▶ _Collected data_:
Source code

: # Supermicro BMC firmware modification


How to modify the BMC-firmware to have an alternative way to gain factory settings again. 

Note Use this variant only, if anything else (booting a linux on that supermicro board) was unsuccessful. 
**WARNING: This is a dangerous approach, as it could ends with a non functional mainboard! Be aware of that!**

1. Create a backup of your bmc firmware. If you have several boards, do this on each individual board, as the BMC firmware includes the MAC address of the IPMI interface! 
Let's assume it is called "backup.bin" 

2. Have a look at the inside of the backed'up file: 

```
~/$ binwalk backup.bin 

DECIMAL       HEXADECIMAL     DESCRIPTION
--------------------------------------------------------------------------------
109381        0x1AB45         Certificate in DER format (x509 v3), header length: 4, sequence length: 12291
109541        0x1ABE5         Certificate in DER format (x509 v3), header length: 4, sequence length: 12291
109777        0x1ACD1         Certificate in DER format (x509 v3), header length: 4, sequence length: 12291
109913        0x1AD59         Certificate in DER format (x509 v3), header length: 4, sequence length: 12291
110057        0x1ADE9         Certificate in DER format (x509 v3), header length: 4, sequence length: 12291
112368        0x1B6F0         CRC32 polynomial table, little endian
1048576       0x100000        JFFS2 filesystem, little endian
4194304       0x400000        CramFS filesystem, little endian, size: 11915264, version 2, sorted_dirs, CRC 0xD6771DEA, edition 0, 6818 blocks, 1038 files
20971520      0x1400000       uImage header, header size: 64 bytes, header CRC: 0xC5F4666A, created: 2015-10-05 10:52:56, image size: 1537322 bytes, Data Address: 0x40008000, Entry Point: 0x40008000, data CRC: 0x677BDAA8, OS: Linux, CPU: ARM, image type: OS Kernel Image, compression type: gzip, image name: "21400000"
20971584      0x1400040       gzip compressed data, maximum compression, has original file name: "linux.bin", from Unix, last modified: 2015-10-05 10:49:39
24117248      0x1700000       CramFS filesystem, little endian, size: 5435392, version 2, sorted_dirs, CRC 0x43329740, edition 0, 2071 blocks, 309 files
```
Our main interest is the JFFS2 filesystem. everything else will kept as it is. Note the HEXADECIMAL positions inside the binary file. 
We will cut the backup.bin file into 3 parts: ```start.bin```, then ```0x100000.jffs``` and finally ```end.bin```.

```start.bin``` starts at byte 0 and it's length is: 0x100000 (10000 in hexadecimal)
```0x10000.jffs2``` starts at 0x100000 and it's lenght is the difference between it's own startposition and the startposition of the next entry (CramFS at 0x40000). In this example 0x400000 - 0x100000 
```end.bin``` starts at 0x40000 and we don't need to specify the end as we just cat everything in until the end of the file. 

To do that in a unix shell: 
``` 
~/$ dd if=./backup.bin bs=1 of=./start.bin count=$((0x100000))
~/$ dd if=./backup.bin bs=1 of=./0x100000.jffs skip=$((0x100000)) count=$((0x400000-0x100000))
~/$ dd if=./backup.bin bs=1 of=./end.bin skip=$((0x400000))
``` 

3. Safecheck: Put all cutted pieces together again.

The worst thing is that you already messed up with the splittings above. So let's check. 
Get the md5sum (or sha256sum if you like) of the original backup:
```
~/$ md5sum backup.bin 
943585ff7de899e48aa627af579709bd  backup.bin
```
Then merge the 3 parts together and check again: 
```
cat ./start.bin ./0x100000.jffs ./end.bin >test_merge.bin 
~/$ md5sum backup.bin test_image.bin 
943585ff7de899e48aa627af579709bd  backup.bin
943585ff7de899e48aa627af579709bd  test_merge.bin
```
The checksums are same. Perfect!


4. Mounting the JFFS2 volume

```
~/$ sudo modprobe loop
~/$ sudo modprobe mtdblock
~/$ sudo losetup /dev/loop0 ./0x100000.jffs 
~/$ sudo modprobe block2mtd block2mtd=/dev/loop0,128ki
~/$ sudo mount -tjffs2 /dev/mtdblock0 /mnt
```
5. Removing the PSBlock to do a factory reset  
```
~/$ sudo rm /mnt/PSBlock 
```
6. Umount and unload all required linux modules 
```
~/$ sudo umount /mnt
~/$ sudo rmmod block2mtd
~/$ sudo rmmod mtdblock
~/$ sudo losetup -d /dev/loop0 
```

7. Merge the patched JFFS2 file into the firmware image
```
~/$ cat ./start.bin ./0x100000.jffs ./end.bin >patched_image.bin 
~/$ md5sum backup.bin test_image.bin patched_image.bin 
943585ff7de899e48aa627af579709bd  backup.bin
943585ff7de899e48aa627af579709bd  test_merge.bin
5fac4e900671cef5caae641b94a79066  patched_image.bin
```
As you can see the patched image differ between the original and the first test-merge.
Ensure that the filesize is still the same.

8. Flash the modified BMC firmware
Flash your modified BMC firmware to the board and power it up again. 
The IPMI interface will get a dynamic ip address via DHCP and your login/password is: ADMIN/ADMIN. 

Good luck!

▶ _Instructions for the task_: Copy out the entries exactly. Begin at the first line and end with the line that has "Note Use this".

▶ _Task response_:
Source code

: # Supermicro BMC firmware modification


How to modify the BMC-firmware to have an alternative way to gain factory settings again. 

Note Use this variant only, if anything else (booting a linux on that supermicro board) was unsuccessful. 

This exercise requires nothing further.